Collected data:
****
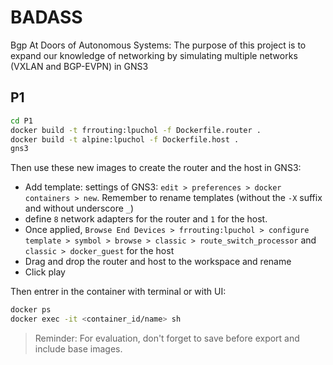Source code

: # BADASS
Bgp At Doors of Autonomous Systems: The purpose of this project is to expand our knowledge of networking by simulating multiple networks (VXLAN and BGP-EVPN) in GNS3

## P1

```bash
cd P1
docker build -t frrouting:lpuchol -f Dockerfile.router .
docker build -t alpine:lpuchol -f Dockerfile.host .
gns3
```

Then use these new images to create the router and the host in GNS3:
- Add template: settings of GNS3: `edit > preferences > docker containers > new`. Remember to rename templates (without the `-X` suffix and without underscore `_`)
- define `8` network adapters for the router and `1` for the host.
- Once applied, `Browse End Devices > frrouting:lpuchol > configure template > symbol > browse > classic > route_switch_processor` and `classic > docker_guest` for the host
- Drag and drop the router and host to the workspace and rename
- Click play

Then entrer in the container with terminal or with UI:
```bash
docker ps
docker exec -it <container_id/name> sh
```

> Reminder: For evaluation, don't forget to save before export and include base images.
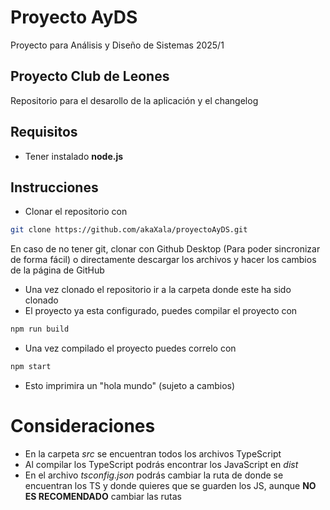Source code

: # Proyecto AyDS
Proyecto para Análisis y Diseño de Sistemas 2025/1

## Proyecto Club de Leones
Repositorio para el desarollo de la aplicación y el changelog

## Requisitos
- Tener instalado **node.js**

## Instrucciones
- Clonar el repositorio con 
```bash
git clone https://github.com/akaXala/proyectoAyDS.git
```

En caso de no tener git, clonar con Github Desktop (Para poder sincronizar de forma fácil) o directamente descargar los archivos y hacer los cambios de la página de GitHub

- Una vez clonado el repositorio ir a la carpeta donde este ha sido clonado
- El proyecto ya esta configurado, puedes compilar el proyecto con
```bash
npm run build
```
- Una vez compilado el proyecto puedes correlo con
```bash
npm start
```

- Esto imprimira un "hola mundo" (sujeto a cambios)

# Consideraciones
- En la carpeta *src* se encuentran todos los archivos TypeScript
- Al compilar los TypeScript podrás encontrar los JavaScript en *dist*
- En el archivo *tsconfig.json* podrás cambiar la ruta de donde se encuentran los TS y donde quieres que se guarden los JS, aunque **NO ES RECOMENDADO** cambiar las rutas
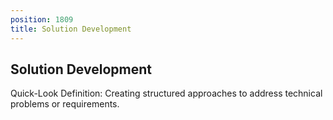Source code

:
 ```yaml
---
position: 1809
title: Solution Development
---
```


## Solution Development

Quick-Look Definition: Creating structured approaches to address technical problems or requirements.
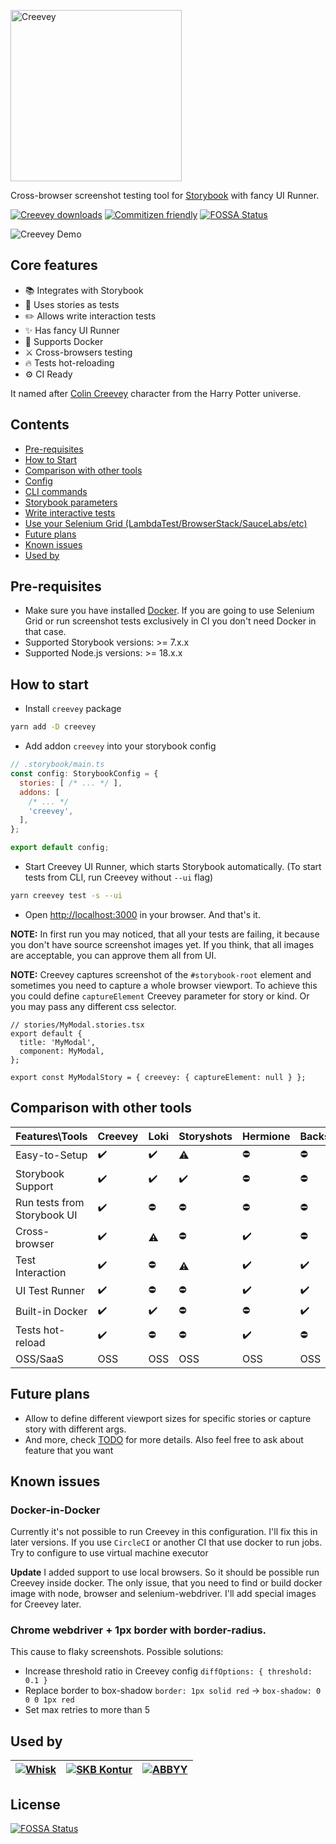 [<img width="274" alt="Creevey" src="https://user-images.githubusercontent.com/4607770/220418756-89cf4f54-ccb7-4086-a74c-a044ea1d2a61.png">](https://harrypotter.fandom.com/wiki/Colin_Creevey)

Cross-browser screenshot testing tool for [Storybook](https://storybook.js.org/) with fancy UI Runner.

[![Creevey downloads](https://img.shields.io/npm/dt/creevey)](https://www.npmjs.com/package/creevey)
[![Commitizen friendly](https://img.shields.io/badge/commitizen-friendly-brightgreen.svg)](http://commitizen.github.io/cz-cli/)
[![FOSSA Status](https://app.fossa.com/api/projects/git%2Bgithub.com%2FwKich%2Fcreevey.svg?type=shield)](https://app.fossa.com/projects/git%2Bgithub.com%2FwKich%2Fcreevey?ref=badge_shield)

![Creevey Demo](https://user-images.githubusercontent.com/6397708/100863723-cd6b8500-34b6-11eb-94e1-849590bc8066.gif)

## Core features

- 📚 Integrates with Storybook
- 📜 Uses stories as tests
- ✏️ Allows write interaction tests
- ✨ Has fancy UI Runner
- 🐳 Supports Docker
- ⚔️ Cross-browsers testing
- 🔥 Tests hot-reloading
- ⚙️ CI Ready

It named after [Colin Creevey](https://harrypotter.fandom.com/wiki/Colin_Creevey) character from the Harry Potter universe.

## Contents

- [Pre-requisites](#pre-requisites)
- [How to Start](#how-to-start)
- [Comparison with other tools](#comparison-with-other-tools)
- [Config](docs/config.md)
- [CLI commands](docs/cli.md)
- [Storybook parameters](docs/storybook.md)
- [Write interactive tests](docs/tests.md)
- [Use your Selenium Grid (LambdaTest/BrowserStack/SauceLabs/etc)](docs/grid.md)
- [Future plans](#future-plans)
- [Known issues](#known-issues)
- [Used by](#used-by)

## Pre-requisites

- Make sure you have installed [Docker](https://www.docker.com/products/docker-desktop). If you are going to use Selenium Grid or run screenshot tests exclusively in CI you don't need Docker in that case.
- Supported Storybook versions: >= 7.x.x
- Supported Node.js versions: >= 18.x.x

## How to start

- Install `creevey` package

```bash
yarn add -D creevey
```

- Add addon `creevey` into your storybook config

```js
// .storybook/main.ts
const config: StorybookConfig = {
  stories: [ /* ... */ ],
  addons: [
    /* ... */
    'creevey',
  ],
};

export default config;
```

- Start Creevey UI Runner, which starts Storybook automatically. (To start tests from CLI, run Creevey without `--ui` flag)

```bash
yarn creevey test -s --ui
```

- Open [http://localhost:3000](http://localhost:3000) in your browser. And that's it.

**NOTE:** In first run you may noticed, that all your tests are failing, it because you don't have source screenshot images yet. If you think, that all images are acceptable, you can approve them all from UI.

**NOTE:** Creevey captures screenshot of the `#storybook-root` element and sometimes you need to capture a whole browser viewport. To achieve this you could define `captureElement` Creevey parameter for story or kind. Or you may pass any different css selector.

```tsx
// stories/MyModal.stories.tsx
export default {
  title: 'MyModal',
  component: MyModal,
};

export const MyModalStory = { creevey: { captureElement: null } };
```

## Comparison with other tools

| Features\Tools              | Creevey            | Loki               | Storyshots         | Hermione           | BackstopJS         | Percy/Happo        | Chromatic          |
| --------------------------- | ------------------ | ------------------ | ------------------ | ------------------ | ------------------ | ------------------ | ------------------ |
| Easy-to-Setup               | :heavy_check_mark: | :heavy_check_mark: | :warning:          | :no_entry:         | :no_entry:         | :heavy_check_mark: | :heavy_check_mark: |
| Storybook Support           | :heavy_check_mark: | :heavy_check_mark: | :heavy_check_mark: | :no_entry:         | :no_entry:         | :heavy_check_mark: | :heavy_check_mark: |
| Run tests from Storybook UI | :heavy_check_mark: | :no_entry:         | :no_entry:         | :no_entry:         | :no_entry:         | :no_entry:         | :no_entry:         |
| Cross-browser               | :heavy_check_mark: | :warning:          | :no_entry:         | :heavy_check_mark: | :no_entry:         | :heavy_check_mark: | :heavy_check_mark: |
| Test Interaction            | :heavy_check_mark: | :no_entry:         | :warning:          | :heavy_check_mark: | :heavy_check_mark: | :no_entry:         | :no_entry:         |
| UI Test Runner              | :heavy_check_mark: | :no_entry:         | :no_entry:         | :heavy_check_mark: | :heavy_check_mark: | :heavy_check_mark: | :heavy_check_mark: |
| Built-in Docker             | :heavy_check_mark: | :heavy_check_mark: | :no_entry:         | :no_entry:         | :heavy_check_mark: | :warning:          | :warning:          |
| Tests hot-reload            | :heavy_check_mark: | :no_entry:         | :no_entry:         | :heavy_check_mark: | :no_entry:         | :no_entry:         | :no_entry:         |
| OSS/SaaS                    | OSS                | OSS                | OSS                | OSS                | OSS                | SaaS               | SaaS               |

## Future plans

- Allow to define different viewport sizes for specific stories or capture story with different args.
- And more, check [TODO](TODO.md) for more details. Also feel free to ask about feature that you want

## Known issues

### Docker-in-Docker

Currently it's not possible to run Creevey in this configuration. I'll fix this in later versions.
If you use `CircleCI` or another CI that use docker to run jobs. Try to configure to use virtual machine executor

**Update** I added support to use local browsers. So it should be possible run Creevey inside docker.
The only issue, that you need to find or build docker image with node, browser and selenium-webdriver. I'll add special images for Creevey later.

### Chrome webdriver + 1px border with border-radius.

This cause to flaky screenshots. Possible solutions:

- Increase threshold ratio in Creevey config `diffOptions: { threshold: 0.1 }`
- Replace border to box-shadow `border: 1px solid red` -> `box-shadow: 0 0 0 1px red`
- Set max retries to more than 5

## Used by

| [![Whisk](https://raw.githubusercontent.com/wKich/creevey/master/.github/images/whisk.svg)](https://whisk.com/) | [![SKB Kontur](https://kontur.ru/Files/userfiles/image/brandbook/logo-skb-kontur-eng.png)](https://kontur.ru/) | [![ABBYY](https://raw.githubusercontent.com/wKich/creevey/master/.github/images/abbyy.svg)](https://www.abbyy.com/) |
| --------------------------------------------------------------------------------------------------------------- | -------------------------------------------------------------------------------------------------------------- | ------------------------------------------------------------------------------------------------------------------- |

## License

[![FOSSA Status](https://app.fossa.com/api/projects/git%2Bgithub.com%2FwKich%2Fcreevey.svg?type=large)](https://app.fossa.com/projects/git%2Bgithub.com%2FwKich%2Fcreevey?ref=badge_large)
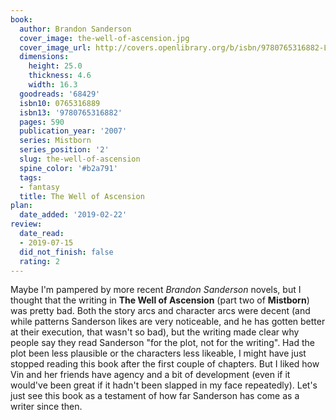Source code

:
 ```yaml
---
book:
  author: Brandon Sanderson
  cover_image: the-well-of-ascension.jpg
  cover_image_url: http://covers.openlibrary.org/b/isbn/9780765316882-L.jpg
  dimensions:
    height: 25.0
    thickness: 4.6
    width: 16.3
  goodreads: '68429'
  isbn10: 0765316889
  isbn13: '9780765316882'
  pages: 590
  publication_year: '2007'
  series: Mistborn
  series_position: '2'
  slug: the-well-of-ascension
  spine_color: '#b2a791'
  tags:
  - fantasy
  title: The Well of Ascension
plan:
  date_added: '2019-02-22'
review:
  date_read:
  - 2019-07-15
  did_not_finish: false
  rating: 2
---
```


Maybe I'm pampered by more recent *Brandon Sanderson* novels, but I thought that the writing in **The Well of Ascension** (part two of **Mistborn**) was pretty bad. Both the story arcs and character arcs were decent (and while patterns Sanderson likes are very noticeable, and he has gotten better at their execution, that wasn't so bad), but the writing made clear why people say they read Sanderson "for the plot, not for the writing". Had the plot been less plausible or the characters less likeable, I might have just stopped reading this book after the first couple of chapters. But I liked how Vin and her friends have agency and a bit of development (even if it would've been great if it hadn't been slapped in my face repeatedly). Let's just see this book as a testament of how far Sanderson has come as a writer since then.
****
◆ **TASK ITEM**
Look through the entries above and copy each line that has "compilar" in it.

◆ **RESULT OF THE EXERCISE**
- El proyecto ya esta configurado, puedes compilar el proyecto con
- Al compilar los TypeScript podrás encontrar los JavaScript en *dist*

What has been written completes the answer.